* Instructions to follow: When you reach the line with "31. Eigentlich muss" in the data below, begin printing lines exactly, and stop once the line with "35 地球人类的生活质量无法以某种方式衡量，因此他们通常对此也没有明确的答案。" has been printed.

* Items listed in a dataset:
━━━━

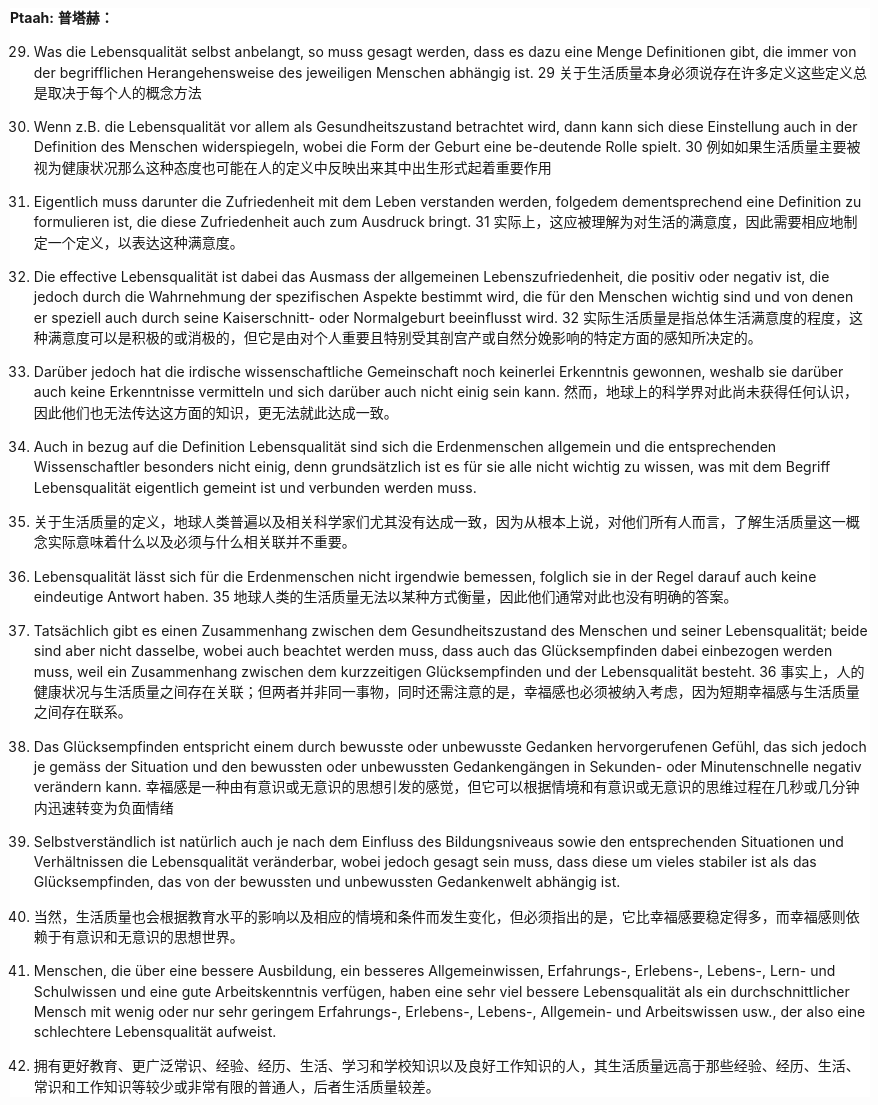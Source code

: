 **Ptaah:**
**普塔赫：**

29. Was die Lebensqualität selbst anbelangt, so muss gesagt werden, dass es dazu eine Menge Definitionen gibt, die immer von der begrifflichen Herangehensweise des jeweiligen Menschen abhängig ist.
29 关于生活质量本身必须说存在许多定义这些定义总是取决于每个人的概念方法

30. Wenn z.B. die Lebensqualität vor allem als Gesundheitszustand betrachtet wird, dann kann sich diese Einstellung auch in der Definition des Menschen widerspiegeln, wobei die Form der Geburt eine be-deutende Rolle spielt.
30 例如如果生活质量主要被视为健康状况那么这种态度也可能在人的定义中反映出来其中出生形式起着重要作用

31. Eigentlich muss darunter die Zufriedenheit mit dem Leben verstanden werden, folgedem dementsprechend eine Definition zu formulieren ist, die diese Zufriedenheit auch zum Ausdruck bringt.
31 实际上，这应被理解为对生活的满意度，因此需要相应地制定一个定义，以表达这种满意度。

32. Die effective Lebensqualität ist dabei das Ausmass der allgemeinen Lebenszufriedenheit, die positiv oder negativ ist, die jedoch durch die Wahrnehmung der spezifischen Aspekte bestimmt wird, die für den Menschen wichtig sind und von denen er speziell auch durch seine Kaiserschnitt- oder Normalgeburt beeinflusst wird.
32 实际生活质量是指总体生活满意度的程度，这种满意度可以是积极的或消极的，但它是由对个人重要且特别受其剖宫产或自然分娩影响的特定方面的感知所决定的。

33. Darüber jedoch hat die irdische wissenschaftliche Gemeinschaft noch keinerlei Erkenntnis gewonnen, weshalb sie darüber auch keine Erkenntnisse vermitteln und sich darüber auch nicht einig sein kann.
然而，地球上的科学界对此尚未获得任何认识，因此他们也无法传达这方面的知识，更无法就此达成一致。

34. Auch in bezug auf die Definition Lebensqualität sind sich die Erdenmenschen allgemein und die entsprechenden Wissenschaftler besonders nicht einig, denn grundsätzlich ist es für sie alle nicht wichtig zu wissen, was mit dem Begriff Lebensqualität eigentlich gemeint ist und verbunden werden muss.
34. 关于生活质量的定义，地球人类普遍以及相关科学家们尤其没有达成一致，因为从根本上说，对他们所有人而言，了解生活质量这一概念实际意味着什么以及必须与什么相关联并不重要。

35. Lebensqualität lässt sich für die Erdenmenschen nicht irgendwie bemessen, folglich sie in der Regel darauf auch keine eindeutige Antwort haben.
35 地球人类的生活质量无法以某种方式衡量，因此他们通常对此也没有明确的答案。

36. Tatsächlich gibt es einen Zusammenhang zwischen dem Gesundheitszustand des Menschen und seiner Lebensqualität; beide sind aber nicht dasselbe, wobei auch beachtet werden muss, dass auch das Glücksempfinden dabei einbezogen werden muss, weil ein Zusammenhang zwischen dem kurzzeitigen Glücksempfinden und der Lebensqualität besteht.
36 事实上，人的健康状况与生活质量之间存在关联；但两者并非同一事物，同时还需注意的是，幸福感也必须被纳入考虑，因为短期幸福感与生活质量之间存在联系。

37. Das Glücksempfinden entspricht einem durch bewusste oder unbewusste Gedanken hervorgerufenen Gefühl, das sich jedoch je gemäss der Situation und den bewussten oder unbewussten Gedankengängen in Sekunden- oder Minutenschnelle negativ verändern kann.
幸福感是一种由有意识或无意识的思想引发的感觉，但它可以根据情境和有意识或无意识的思维过程在几秒或几分钟内迅速转变为负面情绪

38. Selbstverständlich ist natürlich auch je nach dem Einfluss des Bildungsniveaus sowie den entsprechenden Situationen und Verhältnissen die Lebensqualität veränderbar, wobei jedoch gesagt sein muss, dass diese um vieles stabiler ist als das Glücksempfinden, das von der bewussten und unbewussten Gedankenwelt abhängig ist.
38. 当然，生活质量也会根据教育水平的影响以及相应的情境和条件而发生变化，但必须指出的是，它比幸福感要稳定得多，而幸福感则依赖于有意识和无意识的思想世界。

39. Menschen, die über eine bessere Ausbildung, ein besseres Allgemeinwissen, Erfahrungs-, Erlebens-, Lebens-, Lern- und Schulwissen und eine gute Arbeitskenntnis verfügen, haben eine sehr viel bessere Lebensqualität als ein durchschnittlicher Mensch mit wenig oder nur sehr geringem Erfahrungs-, Erlebens-, Lebens-, Allgemein- und Arbeitswissen usw., der also eine schlechtere Lebensqualität aufweist.
39. 拥有更好教育、更广泛常识、经验、经历、生活、学习和学校知识以及良好工作知识的人，其生活质量远高于那些经验、经历、生活、常识和工作知识等较少或非常有限的普通人，后者生活质量较差。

━━━━

* Task response:
31. Eigentlich muss darunter die Zufriedenheit mit dem Leben verstanden werden, folgedem dementsprechend eine Definition zu formulieren ist, die diese Zufriedenheit auch zum Ausdruck bringt.
31 实际上，这应被理解为对生活的满意度，因此需要相应地制定一个定义，以表达这种满意度。

32. Die effective Lebensqualität ist dabei das Ausmass der allgemeinen Lebenszufriedenheit, die positiv oder negativ ist, die jedoch durch die Wahrnehmung der spezifischen Aspekte bestimmt wird, die für den Menschen wichtig sind und von denen er speziell auch durch seine Kaiserschnitt- oder Normalgeburt beeinflusst wird.
32 实际生活质量是指总体生活满意度的程度，这种满意度可以是积极的或消极的，但它是由对个人重要且特别受其剖宫产或自然分娩影响的特定方面的感知所决定的。

33. Darüber jedoch hat die irdische wissenschaftliche Gemeinschaft noch keinerlei Erkenntnis gewonnen, weshalb sie darüber auch keine Erkenntnisse vermitteln und sich darüber auch nicht einig sein kann.
然而，地球上的科学界对此尚未获得任何认识，因此他们也无法传达这方面的知识，更无法就此达成一致。

34. Auch in bezug auf die Definition Lebensqualität sind sich die Erdenmenschen allgemein und die entsprechenden Wissenschaftler besonders nicht einig, denn grundsätzlich ist es für sie alle nicht wichtig zu wissen, was mit dem Begriff Lebensqualität eigentlich gemeint ist und verbunden werden muss.
34. 关于生活质量的定义，地球人类普遍以及相关科学家们尤其没有达成一致，因为从根本上说，对他们所有人而言，了解生活质量这一概念实际意味着什么以及必须与什么相关联并不重要。

35. Lebensqualität lässt sich für die Erdenmenschen nicht irgendwie bemessen, folglich sie in der Regel darauf auch keine eindeutige Antwort haben.
35 地球人类的生活质量无法以某种方式衡量，因此他们通常对此也没有明确的答案。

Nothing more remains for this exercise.